YOUR TASK: What is the number of lines in the data below that hold the word "gets"? Give nothing beyond that number.

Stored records
—————

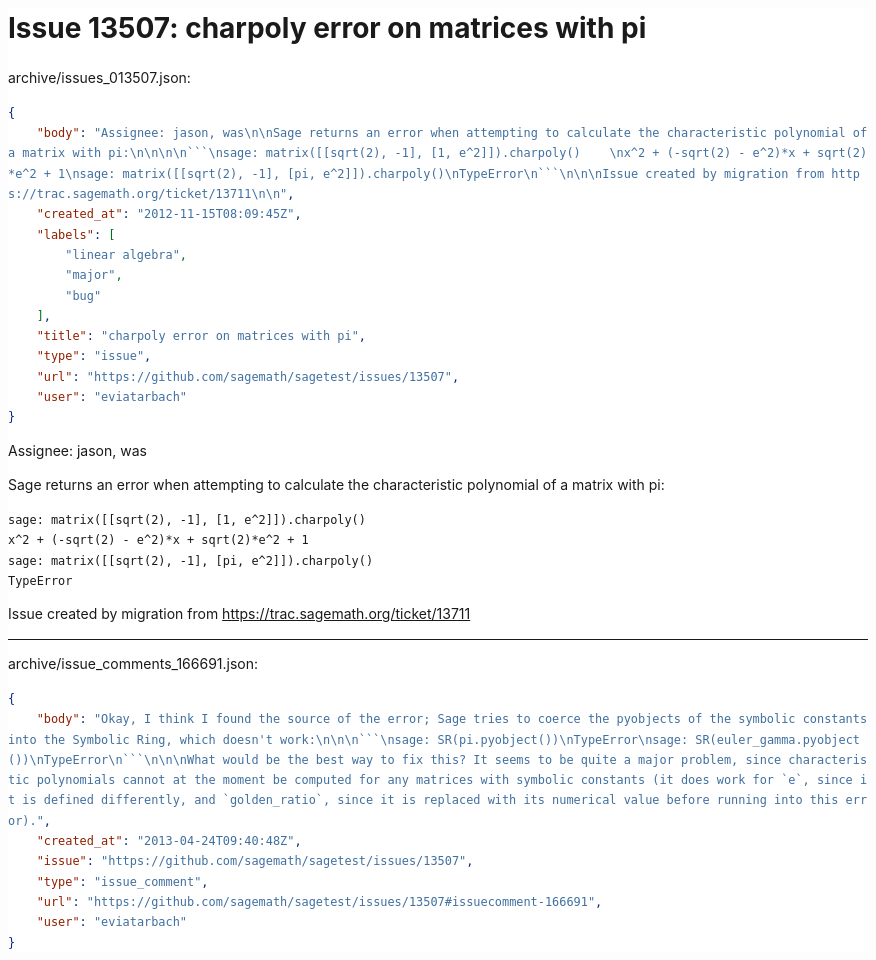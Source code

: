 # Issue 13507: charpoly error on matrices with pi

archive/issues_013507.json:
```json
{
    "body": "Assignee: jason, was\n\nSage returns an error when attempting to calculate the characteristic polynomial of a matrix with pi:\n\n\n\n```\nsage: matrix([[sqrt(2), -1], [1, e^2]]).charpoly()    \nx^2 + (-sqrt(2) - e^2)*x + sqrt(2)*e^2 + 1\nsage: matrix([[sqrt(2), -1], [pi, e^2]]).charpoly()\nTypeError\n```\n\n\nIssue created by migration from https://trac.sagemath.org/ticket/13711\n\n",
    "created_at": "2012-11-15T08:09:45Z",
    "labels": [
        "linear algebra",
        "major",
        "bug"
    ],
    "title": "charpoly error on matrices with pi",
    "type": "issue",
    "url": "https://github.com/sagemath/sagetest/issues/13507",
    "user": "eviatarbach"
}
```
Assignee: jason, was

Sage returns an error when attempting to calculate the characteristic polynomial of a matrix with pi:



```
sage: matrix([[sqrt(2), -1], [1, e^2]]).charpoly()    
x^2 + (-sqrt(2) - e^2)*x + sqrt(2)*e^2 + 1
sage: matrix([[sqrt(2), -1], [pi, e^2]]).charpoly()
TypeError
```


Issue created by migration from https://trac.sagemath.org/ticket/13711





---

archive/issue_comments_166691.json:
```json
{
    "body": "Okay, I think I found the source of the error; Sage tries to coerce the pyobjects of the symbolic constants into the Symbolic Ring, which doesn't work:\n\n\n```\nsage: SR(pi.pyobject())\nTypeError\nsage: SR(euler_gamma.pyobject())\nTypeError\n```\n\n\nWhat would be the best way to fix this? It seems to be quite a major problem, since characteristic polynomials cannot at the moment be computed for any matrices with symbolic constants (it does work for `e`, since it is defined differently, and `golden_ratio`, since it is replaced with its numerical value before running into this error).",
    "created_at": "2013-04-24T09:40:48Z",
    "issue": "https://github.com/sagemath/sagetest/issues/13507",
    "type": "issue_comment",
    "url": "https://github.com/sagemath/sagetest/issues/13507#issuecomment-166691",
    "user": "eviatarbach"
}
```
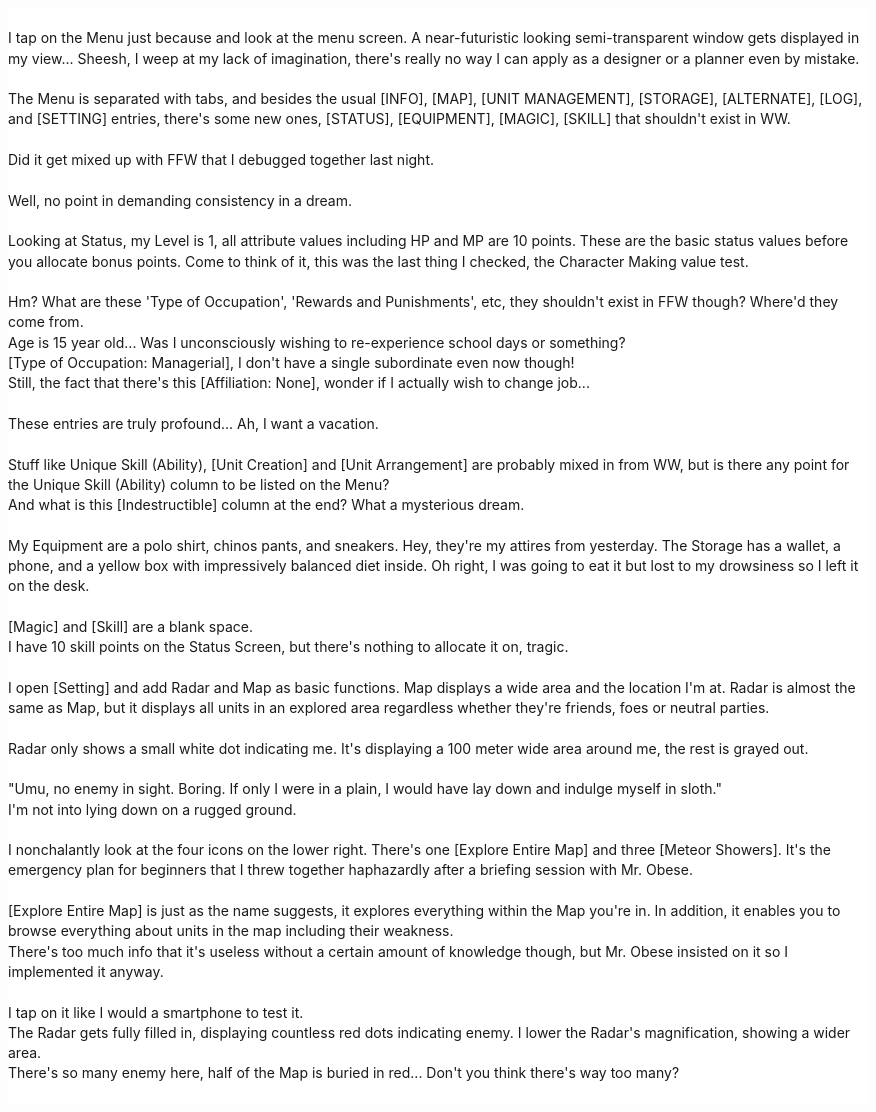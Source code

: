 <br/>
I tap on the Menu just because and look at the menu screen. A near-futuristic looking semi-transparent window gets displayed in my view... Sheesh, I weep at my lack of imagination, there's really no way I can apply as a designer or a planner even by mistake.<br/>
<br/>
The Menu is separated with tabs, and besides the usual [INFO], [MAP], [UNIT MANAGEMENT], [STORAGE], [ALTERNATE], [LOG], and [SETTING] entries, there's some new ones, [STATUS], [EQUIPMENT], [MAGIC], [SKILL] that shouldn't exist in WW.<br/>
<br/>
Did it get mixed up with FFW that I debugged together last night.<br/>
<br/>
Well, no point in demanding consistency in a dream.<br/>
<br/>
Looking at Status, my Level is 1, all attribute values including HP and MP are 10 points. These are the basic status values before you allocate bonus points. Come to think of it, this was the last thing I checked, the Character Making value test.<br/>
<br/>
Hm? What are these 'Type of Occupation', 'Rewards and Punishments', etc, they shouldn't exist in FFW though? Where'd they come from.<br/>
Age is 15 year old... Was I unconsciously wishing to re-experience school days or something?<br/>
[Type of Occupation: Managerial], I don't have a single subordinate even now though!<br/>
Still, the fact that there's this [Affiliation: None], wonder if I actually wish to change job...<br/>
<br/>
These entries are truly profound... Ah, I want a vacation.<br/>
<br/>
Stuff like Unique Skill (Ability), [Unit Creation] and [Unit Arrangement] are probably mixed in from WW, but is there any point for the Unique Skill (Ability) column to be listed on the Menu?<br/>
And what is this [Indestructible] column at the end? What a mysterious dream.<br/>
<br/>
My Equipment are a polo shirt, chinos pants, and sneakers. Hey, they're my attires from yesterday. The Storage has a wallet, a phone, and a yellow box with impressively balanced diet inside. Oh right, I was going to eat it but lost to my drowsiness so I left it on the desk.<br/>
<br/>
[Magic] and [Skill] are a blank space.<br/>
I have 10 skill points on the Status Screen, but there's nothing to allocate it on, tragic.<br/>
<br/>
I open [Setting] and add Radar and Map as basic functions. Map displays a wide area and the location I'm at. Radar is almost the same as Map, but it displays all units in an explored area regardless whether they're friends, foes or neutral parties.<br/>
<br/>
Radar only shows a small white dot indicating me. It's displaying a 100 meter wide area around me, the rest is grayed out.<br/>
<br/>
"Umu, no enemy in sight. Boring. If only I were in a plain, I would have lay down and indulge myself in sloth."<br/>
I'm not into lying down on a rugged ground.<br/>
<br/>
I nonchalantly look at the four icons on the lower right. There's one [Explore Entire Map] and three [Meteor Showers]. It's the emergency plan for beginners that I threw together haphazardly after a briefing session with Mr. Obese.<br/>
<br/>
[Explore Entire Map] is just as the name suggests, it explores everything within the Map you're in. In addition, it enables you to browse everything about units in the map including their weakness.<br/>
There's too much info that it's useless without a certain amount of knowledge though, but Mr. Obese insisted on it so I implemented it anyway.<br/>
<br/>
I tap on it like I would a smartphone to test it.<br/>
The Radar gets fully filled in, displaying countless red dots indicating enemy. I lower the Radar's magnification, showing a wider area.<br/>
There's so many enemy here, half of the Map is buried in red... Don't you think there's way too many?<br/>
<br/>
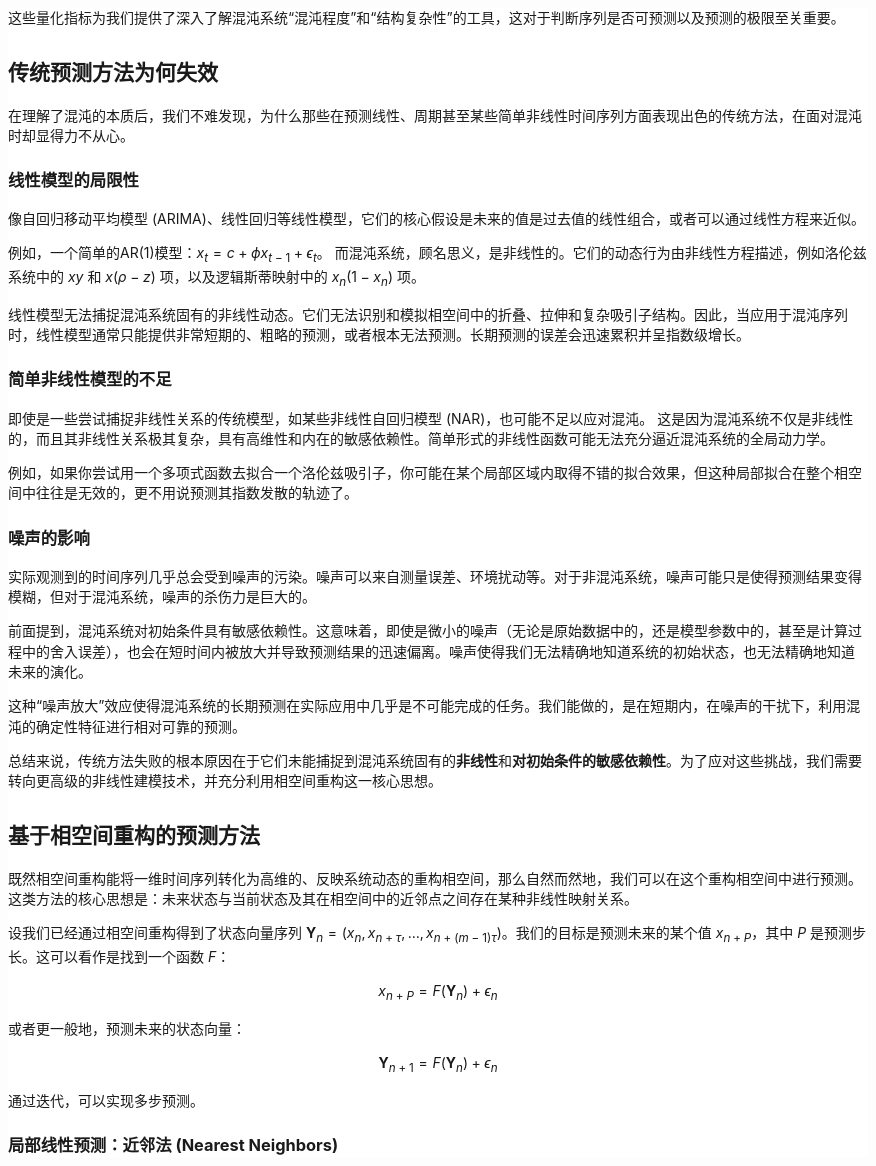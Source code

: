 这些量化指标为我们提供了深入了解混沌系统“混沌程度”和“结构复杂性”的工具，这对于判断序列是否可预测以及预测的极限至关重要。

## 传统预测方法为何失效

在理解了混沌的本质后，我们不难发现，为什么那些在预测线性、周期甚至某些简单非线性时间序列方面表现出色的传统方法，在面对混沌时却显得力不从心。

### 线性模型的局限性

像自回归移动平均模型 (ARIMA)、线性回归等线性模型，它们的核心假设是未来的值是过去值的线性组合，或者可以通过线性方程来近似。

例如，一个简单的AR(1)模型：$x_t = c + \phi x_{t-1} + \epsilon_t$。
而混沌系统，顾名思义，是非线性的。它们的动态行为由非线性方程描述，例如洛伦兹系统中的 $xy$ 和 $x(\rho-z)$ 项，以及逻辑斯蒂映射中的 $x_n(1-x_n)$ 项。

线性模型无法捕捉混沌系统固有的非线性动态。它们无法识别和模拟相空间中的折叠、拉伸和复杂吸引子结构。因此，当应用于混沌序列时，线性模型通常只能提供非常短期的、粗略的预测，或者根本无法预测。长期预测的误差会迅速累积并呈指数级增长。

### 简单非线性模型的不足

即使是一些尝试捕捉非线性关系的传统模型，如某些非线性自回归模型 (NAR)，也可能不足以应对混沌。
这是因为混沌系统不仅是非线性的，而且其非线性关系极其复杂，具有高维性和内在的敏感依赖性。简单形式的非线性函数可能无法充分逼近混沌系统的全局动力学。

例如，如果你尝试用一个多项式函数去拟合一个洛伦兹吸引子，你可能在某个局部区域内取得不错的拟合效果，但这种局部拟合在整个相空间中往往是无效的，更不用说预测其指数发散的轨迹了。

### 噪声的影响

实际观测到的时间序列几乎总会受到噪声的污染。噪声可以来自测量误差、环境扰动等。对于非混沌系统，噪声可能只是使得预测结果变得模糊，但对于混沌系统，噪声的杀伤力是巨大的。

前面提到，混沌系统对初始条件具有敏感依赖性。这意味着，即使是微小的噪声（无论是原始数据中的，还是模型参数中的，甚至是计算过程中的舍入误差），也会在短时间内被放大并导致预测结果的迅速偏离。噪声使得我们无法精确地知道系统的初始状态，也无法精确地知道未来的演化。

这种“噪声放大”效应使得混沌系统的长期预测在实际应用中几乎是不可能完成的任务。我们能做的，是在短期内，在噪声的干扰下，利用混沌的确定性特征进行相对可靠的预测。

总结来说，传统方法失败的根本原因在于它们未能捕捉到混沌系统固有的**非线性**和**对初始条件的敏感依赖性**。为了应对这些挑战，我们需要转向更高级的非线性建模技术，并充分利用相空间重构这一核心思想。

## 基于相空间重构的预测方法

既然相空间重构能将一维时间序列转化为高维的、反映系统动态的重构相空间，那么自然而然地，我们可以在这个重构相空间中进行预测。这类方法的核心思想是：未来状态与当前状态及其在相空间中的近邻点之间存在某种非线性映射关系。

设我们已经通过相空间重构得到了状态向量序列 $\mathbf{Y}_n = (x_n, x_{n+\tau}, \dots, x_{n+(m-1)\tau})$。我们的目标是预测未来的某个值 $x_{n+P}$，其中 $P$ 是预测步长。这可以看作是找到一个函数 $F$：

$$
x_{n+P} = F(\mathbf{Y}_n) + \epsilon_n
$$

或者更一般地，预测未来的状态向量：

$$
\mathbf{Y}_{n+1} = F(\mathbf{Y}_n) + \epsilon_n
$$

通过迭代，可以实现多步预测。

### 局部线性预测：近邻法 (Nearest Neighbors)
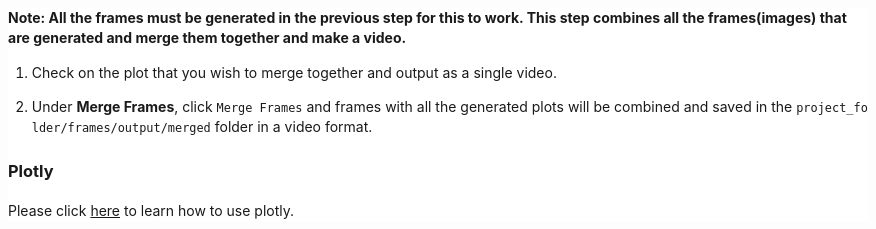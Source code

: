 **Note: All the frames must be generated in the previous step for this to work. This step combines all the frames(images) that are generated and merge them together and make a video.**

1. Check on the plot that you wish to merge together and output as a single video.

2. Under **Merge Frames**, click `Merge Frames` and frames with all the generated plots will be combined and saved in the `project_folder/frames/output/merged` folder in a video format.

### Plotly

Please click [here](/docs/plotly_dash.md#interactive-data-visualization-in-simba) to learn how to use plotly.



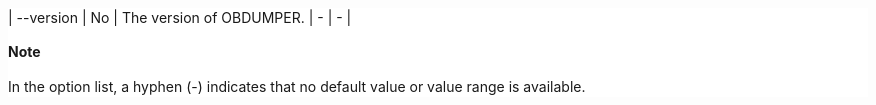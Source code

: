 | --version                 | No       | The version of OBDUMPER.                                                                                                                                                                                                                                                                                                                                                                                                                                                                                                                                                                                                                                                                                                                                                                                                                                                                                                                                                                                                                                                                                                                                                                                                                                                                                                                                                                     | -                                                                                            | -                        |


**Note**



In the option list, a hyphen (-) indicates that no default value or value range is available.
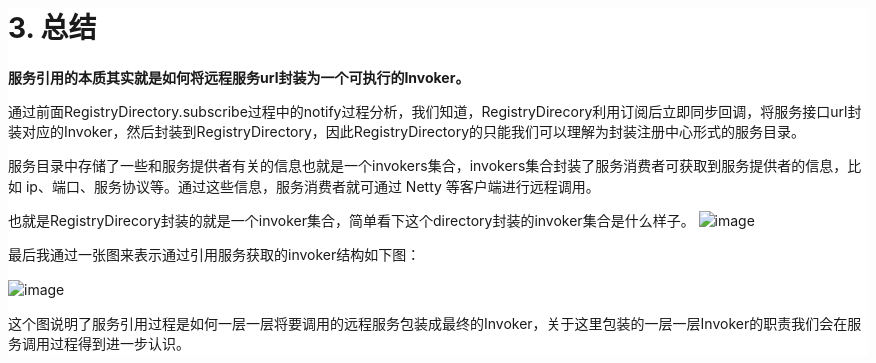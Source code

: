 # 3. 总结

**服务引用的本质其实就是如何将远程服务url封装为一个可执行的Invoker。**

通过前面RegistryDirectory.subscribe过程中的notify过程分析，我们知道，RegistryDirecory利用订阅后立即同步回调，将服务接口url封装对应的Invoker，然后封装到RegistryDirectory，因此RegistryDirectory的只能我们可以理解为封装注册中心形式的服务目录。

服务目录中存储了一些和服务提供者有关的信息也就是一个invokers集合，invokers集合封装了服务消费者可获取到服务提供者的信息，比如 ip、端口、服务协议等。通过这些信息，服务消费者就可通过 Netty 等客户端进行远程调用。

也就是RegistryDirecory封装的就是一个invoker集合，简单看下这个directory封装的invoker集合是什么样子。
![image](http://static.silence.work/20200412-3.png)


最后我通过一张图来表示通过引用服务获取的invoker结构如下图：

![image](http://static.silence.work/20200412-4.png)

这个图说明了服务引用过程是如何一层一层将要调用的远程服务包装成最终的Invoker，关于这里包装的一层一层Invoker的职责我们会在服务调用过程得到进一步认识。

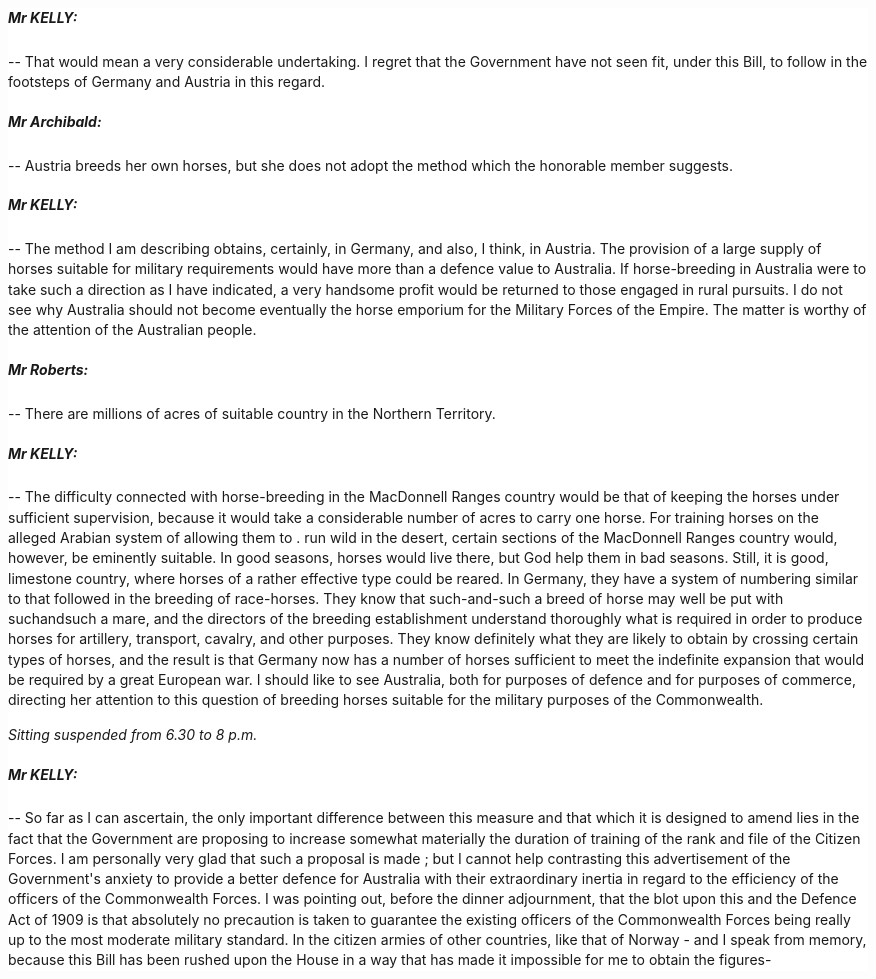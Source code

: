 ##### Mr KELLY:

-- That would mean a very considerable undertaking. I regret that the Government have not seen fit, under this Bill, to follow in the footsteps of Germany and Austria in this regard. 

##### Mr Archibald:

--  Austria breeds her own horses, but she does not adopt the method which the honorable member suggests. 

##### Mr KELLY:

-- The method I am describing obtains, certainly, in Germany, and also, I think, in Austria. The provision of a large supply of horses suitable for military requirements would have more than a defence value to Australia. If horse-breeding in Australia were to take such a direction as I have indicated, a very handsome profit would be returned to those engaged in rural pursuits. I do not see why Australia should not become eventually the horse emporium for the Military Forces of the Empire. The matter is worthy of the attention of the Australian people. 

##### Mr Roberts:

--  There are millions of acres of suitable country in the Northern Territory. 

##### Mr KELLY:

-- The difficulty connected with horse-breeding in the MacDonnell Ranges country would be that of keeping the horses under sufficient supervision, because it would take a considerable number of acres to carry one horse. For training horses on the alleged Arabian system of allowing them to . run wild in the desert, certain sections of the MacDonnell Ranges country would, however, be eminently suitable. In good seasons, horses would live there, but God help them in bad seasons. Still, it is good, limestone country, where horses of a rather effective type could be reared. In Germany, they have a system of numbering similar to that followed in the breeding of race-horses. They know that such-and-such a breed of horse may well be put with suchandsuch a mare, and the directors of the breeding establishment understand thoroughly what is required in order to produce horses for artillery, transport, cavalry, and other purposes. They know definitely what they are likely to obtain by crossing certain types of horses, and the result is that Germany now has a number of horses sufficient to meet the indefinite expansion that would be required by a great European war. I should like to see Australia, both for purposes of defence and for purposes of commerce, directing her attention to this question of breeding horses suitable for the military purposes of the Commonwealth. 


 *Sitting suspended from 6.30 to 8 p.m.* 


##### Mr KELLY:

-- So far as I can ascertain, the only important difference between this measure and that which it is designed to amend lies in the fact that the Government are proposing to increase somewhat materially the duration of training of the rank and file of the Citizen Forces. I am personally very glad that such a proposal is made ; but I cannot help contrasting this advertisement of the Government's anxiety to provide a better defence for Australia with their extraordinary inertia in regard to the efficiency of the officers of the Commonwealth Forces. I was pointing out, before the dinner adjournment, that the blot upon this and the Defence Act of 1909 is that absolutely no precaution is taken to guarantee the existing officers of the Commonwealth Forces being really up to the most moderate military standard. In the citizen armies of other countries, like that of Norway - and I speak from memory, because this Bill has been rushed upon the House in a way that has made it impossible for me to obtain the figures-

—————

TASK ANSWER: 2